:: Data items ::
• • • •

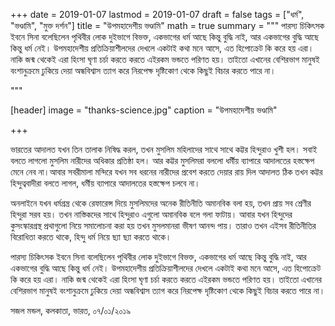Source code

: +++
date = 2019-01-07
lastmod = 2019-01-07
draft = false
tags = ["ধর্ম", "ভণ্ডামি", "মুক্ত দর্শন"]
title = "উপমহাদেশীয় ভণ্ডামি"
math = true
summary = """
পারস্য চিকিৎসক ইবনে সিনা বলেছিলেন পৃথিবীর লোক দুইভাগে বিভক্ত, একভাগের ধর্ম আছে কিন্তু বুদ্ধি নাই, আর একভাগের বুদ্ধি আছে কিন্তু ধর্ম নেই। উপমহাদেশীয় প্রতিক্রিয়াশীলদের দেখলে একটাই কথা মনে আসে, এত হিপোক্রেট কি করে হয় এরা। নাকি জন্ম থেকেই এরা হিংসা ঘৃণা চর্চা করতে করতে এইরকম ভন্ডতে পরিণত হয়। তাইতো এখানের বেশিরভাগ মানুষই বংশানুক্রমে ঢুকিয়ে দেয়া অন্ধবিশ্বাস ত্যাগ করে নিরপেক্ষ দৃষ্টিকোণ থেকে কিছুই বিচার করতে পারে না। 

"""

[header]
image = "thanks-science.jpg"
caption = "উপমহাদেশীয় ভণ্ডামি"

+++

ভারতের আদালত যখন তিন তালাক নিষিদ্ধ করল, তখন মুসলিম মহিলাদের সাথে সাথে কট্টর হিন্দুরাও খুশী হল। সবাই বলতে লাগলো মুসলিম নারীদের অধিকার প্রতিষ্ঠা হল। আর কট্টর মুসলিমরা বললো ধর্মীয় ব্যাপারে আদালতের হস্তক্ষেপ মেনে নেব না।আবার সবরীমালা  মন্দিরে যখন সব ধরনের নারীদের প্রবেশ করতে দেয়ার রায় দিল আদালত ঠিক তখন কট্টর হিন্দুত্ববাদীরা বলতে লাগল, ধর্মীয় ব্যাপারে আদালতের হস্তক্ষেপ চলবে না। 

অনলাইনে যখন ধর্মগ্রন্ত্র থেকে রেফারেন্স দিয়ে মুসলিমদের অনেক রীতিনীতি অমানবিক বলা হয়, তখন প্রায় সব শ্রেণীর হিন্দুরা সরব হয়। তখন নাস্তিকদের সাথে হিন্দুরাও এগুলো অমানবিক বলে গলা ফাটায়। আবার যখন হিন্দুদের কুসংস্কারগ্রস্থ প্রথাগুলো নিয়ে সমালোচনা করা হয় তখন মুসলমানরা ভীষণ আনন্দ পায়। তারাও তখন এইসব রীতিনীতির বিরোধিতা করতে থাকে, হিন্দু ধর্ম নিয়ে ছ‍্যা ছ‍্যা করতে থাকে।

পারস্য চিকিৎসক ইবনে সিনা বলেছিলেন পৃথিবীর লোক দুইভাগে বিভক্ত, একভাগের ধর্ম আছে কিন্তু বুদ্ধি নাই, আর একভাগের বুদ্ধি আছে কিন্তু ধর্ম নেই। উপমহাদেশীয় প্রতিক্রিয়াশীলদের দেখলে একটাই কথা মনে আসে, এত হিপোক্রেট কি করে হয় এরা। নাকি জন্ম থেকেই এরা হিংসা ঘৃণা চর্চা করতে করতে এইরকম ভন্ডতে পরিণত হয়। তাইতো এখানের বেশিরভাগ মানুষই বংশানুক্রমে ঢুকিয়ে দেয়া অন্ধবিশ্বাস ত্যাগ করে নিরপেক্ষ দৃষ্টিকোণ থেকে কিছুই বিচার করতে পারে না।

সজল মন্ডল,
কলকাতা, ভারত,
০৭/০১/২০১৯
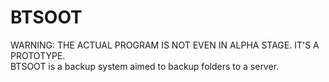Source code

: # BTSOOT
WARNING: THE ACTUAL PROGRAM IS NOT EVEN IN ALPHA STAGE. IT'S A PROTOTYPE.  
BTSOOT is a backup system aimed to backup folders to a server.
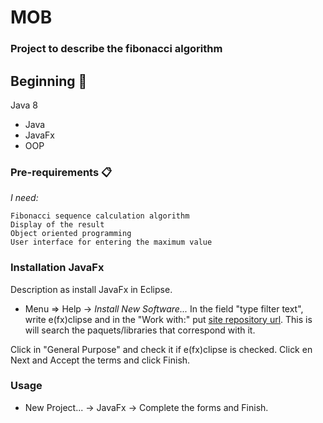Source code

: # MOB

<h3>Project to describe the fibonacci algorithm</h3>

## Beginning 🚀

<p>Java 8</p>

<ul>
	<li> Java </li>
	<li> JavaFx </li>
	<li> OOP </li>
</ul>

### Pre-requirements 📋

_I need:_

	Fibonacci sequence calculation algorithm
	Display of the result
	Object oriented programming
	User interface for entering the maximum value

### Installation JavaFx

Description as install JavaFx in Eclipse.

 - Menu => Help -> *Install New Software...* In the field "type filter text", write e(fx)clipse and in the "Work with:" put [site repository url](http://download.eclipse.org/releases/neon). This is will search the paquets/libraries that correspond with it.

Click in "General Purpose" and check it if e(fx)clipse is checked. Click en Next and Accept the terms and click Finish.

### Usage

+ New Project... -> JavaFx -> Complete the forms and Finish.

• • • •

:: EXERCISE BRIEF ::
Output the data above in full. Skip every picture.

:: YOUR SOLUTION ::
Source code

: +++
date = 2019-01-07
lastmod = 2019-01-07
draft = false
tags = ["ধর্ম", "ভণ্ডামি", "মুক্ত দর্শন"]
title = "উপমহাদেশীয় ভণ্ডামি"
math = true
summary = """
পারস্য চিকিৎসক ইবনে সিনা বলেছিলেন পৃথিবীর লোক দুইভাগে বিভক্ত, একভাগের ধর্ম আছে কিন্তু বুদ্ধি নাই, আর একভাগের বুদ্ধি আছে কিন্তু ধর্ম নেই। উপমহাদেশীয় প্রতিক্রিয়াশীলদের দেখলে একটাই কথা মনে আসে, এত হিপোক্রেট কি করে হয় এরা। নাকি জন্ম থেকেই এরা হিংসা ঘৃণা চর্চা করতে করতে এইরকম ভন্ডতে পরিণত হয়। তাইতো এখানের বেশিরভাগ মানুষই বংশানুক্রমে ঢুকিয়ে দেয়া অন্ধবিশ্বাস ত্যাগ করে নিরপেক্ষ দৃষ্টিকোণ থেকে কিছুই বিচার করতে পারে না। 

"""

[header]
image = "thanks-science.jpg"
caption = "উপমহাদেশীয় ভণ্ডামি"

+++

ভারতের আদালত যখন তিন তালাক নিষিদ্ধ করল, তখন মুসলিম মহিলাদের সাথে সাথে কট্টর হিন্দুরাও খুশী হল। সবাই বলতে লাগলো মুসলিম নারীদের অধিকার প্রতিষ্ঠা হল। আর কট্টর মুসলিমরা বললো ধর্মীয় ব্যাপারে আদালতের হস্তক্ষেপ মেনে নেব না।আবার সবরীমালা  মন্দিরে যখন সব ধরনের নারীদের প্রবেশ করতে দেয়ার রায় দিল আদালত ঠিক তখন কট্টর হিন্দুত্ববাদীরা বলতে লাগল, ধর্মীয় ব্যাপারে আদালতের হস্তক্ষেপ চলবে না। 

অনলাইনে যখন ধর্মগ্রন্ত্র থেকে রেফারেন্স দিয়ে মুসলিমদের অনেক রীতিনীতি অমানবিক বলা হয়, তখন প্রায় সব শ্রেণীর হিন্দুরা সরব হয়। তখন নাস্তিকদের সাথে হিন্দুরাও এগুলো অমানবিক বলে গলা ফাটায়। আবার যখন হিন্দুদের কুসংস্কারগ্রস্থ প্রথাগুলো নিয়ে সমালোচনা করা হয় তখন মুসলমানরা ভীষণ আনন্দ পায়। তারাও তখন এইসব রীতিনীতির বিরোধিতা করতে থাকে, হিন্দু ধর্ম নিয়ে ছ‍্যা ছ‍্যা করতে থাকে।

পারস্য চিকিৎসক ইবনে সিনা বলেছিলেন পৃথিবীর লোক দুইভাগে বিভক্ত, একভাগের ধর্ম আছে কিন্তু বুদ্ধি নাই, আর একভাগের বুদ্ধি আছে কিন্তু ধর্ম নেই। উপমহাদেশীয় প্রতিক্রিয়াশীলদের দেখলে একটাই কথা মনে আসে, এত হিপোক্রেট কি করে হয় এরা। নাকি জন্ম থেকেই এরা হিংসা ঘৃণা চর্চা করতে করতে এইরকম ভন্ডতে পরিণত হয়। তাইতো এখানের বেশিরভাগ মানুষই বংশানুক্রমে ঢুকিয়ে দেয়া অন্ধবিশ্বাস ত্যাগ করে নিরপেক্ষ দৃষ্টিকোণ থেকে কিছুই বিচার করতে পারে না।

সজল মন্ডল,
কলকাতা, ভারত,
০৭/০১/২০১৯
Source code

: # BTSOOT
WARNING: THE ACTUAL PROGRAM IS NOT EVEN IN ALPHA STAGE. IT'S A PROTOTYPE.  
BTSOOT is a backup system aimed to backup folders to a server.
Source code

: # MOB

<h3>Project to describe the fibonacci algorithm</h3>

## Beginning 🚀

<p>Java 8</p>

<ul>
	<li> Java </li>
	<li> JavaFx </li>
	<li> OOP </li>
</ul>

### Pre-requirements 📋

_I need:_

	Fibonacci sequence calculation algorithm
	Display of the result
	Object oriented programming
	User interface for entering the maximum value

### Installation JavaFx

Description as install JavaFx in Eclipse.

 - Menu => Help -> *Install New Software...* In the field "type filter text", write e(fx)clipse and in the "Work with:" put [site repository url](http://download.eclipse.org/releases/neon). This is will search the paquets/libraries that correspond with it.

Click in "General Purpose" and check it if e(fx)clipse is checked. Click en Next and Accept the terms and click Finish.

### Usage

+ New Project... -> JavaFx -> Complete the forms and Finish.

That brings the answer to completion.